Anticipating the Bolshevik invasion, my family uprooted and fled to Istanbul. When I imagine this, my grandfather is still running—but this time out of fear, not joy. It is unclear exactly when they fled, but it must have been before the snowy day in February 1921 when Lenin’s 11th army invaded, committing Georgia to 70 years of Soviet rule. Some years later, an uncle of my grandfather’s returned; he ended up in the gulag.
My grandfather arrived in the UK in 1930, travelling on an Iranian passport. He became a British citizen, worked as a doctor in Tooting, changed his surname to Janney, had three children with my Swiss grandmother and died in 1957. To recap, he was a Jewish, Georgian-born, Turkish-assimilated, Iranian passport-wielding naturalised British subject. Growing up, however, I was told he described himself as Russian. Granted, the full biography is a bit of a mouthful—but Russian?

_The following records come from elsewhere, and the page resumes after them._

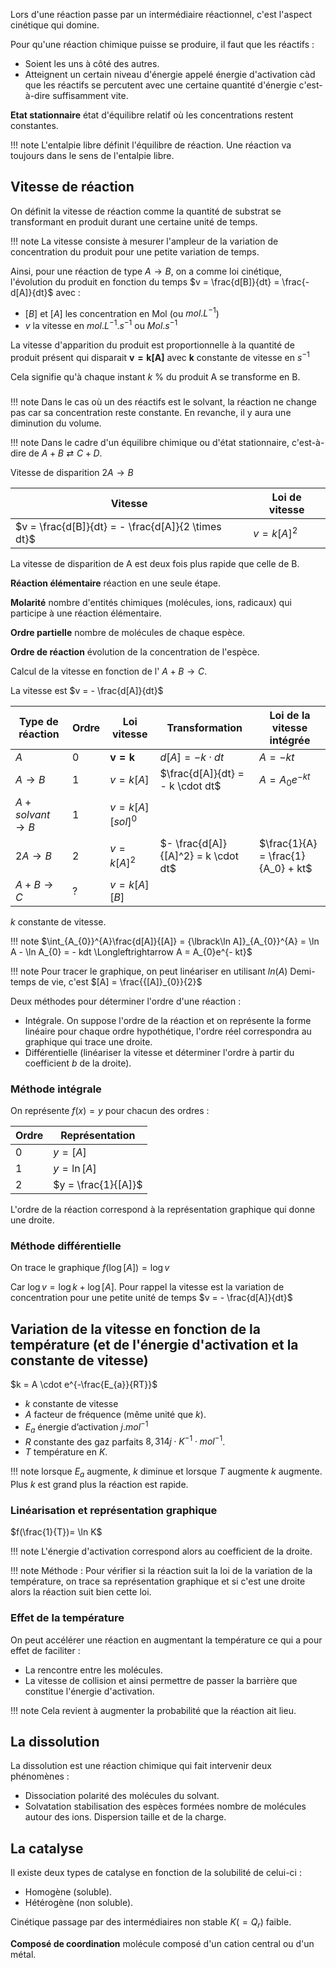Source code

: Lors d'une réaction passe par un intermédiaire réactionnel,
c'est l'aspect cinétique qui domine.

Pour qu'une réaction chimique puisse se produire, il faut que les réactifs :

* Soient les uns à côté des autres.
* Atteignent un certain niveau d'énergie appelé énergie d'activation càd que les réactifs se percutent avec une certaine quantité d'énergie c'est-à-dire suffisamment vite.

__Etat stationnaire__ état d'équilibre relatif où les concentrations restent constantes.	

!!! note
	L'entalpie libre définit l'équilibre de réaction. Une réaction va toujours dans le sens de l'entalpie libre.

## Vitesse de réaction

On définit la vitesse de réaction comme la quantité de substrat se transformant en produit durant une certaine unité de temps.

!!! note 
	La vitesse consiste à mesurer l'ampleur de la variation de concentration du produit pour une petite variation de temps.

Ainsi, pour une réaction de type $A \rightarrow B$, on a comme loi cinétique, l'évolution du produit en fonction du temps $v = \frac{d[B]}{dt} = \frac{- d[A]}{dt}$ avec :

* $[B]$ et $[A]$ les concentration en Mol (ou $mol.L^{-1}$)
* $v$ la vitesse en $mol.L^{-1}.s^{-1}$ ou $Mol.s^{-1}$

La vitesse d'apparition du produit est proportionnelle à la quantité de produit présent qui disparait $\mathbf{v = k[A]}$ avec $\mathbf{k}$ constante de vitesse en $s^{-1}$

Cela signifie qu'à chaque instant $k$ % du produit A se transforme en B.

### 


!!! note
	Dans le cas où un des réactifs est le solvant, la réaction ne change pas car sa concentration reste constante. En revanche, il y aura une diminution du volume.

!!! note 
	Dans le cadre d'un équilibre chimique ou d'état stationnaire, c'est-à-dire de $A + B \rightleftarrows C + D$.


Vitesse de disparition $2A \rightarrow B$

| Vitesse                                                                        | Loi de vitesse                  |
|------------------------------------|------------------------------------|
| $v = \frac{d[B]}{dt} = - \frac{d[A]}{2 \times dt}$ | $v = k{[A]}^{2}$ |

La vitesse de disparition de A est deux fois plus rapide que celle de B.

__Réaction élémentaire__ réaction en une seule étape.

__Molarité__ nombre d'entités chimiques (molécules, ions, radicaux) qui participe à une réaction élémentaire.

__Ordre partielle__ nombre de molécules de chaque espèce.

__Ordre de réaction__ évolution de la concentration de l'espèce.

Calcul de la vitesse en fonction de l' $A + B \rightarrow C$.

La vitesse est $v = - \frac{d[A]}{dt}$

Type de réaction    | Ordre | Loi vitesse   | Transformation | Loi de la vitesse intégrée
--------------------|-------|---------------|----------------|----------------------------
$A$                 | 0 | $\mathbf{v = k}$  | $d[A] = -k \cdot dt$                  | $A = - kt$
$A \rightarrow B$   | 1 | $v = k[A]$        | $\frac{d[A]}{dt} = - k \cdot dt$      | $A = A_{0}e^{-kt}$
$A + solvant \rightarrow B$	| 1 |$v = k[A][sol]^{0}$   
$2A \rightarrow B$  | 2 | $v = k[A]^2$      | $- \frac{d[A]}{[A]^2} = k \cdot dt$   | $\frac{1}{A} = \frac{1}{A_0} + kt$
$A + B \rightarrow C$		| ? | $v = k[A][B]$	

$k$ constante de vitesse.

!!! note
    $\int_{A_{0}}^{A}\frac{d[A]}{[A]} = {\lbrack\ln A]}_{A_{0}}^{A} = \ln A - \ln A_{0} = - kdt \Longleftrightarrow A = A_{0}e^{- kt}$

!!! note
    Pour tracer le graphique, on peut linéariser en utilisant $ln(A)$ Demi-temps de vie, c'est $[A] = \frac{{[A]}_{0}}{2}$

Deux méthodes pour déterminer l'ordre d'une réaction :

* Intégrale. On suppose l'ordre de la réaction et on représente la forme linéaire pour chaque ordre hypothétique, l'ordre réel correspondra au graphique qui trace une droite.
* Différentielle (linéariser la vitesse et déterminer l'ordre à partir du coefficient $b$ de la droite).

### Méthode intégrale

On représente $f(x) = y$ pour chacun des ordres :

Ordre   | Représentation
--------|-----------
0       | $y = [A]$
1       | $y = \ln{[A]}$   
2       | $y = \frac{1}{[A]}$

L'ordre de la réaction correspond à la représentation graphique qui donne une droite.

### Méthode différentielle

On trace le graphique $f(\log[A])= \log v$

Car $\log v = \log k + \log{[A]}$. Pour rappel la vitesse est la variation de concentration pour une petite unité de temps $v = - \frac{d[A]}{dt}$

## Variation de la vitesse en fonction de la température (et de l'énergie d'activation et la constante de vitesse)

$k = A \cdot e^{-\frac{E_{a}}{RT}}$

* $k$ constante de vitesse
* $A$ facteur de fréquence (même unité que $k$).
* $E_{a}$ énergie d’activation $j.mol^{-1}$
* $R$ constante des gaz parfaits $8,314  j\cdot K^{-1} \cdot mol^{-1}$.
* $T$ température en $K$.

!!! note
    lorsque $E_a$ augmente, $k$ diminue et lorsque $T$ augmente $k$ augmente. Plus $k$ est grand plus la réaction est rapide.

### Linéarisation et représentation graphique 

$f(\frac{1}{T})= \ln K$

!!! note
    L'énergie d'activation correspond alors au coefficient de la droite.

!!! note 
    Méthode : Pour vérifier si la réaction suit la loi de la variation de la température, on trace sa représentation graphique et si c'est une droite alors la réaction suit bien cette loi.

### Effet de la température

On peut accélérer une réaction en augmentant la température ce qui a
pour effet de faciliter :

* La rencontre entre les molécules.
* La vitesse de collision et ainsi permettre de passer la barrière que constitue l'énergie d'activation.

!!! note
    Cela revient à augmenter la probabilité que la réaction ait lieu.

## La dissolution

La dissolution est une réaction chimique qui fait intervenir deux phénomènes :

* Dissociation polarité des molécules du solvant.
* Solvatation stabilisation des espèces formées nombre de molécules autour des ions. Dispersion taille et de la charge.

## La catalyse

Il existe deux types de catalyse en fonction de la solubilité de celui-ci :

* Homogène (soluble).
* Hétérogène (non soluble).

Cinétique passage par des intermédiaires non stable $K( = Q_{r})$ faible.

__Composé de coordination__ molécule composé d'un cation central ou d'un métal.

It was only more recently, when I heard the Ukrainian philosopher Volodymyr Yermolenko speaking at Zeg Storytelling Festival in Tbilisi, that I reflected on the significance of this choice. Yermolenko argues that whereas western colonialism was built on the idea of difference—in other words, you will never be the same as us—Russian colonialism was built on the idea of sameness—you will never be different from us. By describing himself as Russian, surrendering to sameness, even for what were likely innocuous, pragmatic reasons, my grandfather was perpetuating that Russian colonial trick, while simultaneously being a victim of it.
In light of this, I thought back to my experience with Chortika. I now finally understood what he meant when he said he was European, in that fiery exchange with an immigration officer in Lisbon all those years ago. What Chortika was really saying was that he was not Russian. He was protesting against sameness.
Just as Georgia’s democracy was thrown off course by Moscow a hundred years ago, the country’s European future once again appears tied up with Russia. It’s the same old story. Georgia’s youth lead the protests of today, like their parents who came out in 1989 against the Soviet Union, or in 1978 when Moscow wanted to make Soviet Georgia’s official language Russian. (That was just another attempt at enforcing sameness.) We could go back further.
While the repetitiveness of this struggle breeds despair, it is also the very thing that keeps Georgians in the fight. “The struggle of man against power is the struggle of memory against forgetting,” wrote the dissident novelist Milan Kundera. Georgians have not forgotten 1921, or 1978, or 1989, or 2008. When voters stand in line on 26th October to cast their ballot, more will be on their minds than the choice between Russia and the west. But for those who fear sleepwalking into sameness, there is only one queue.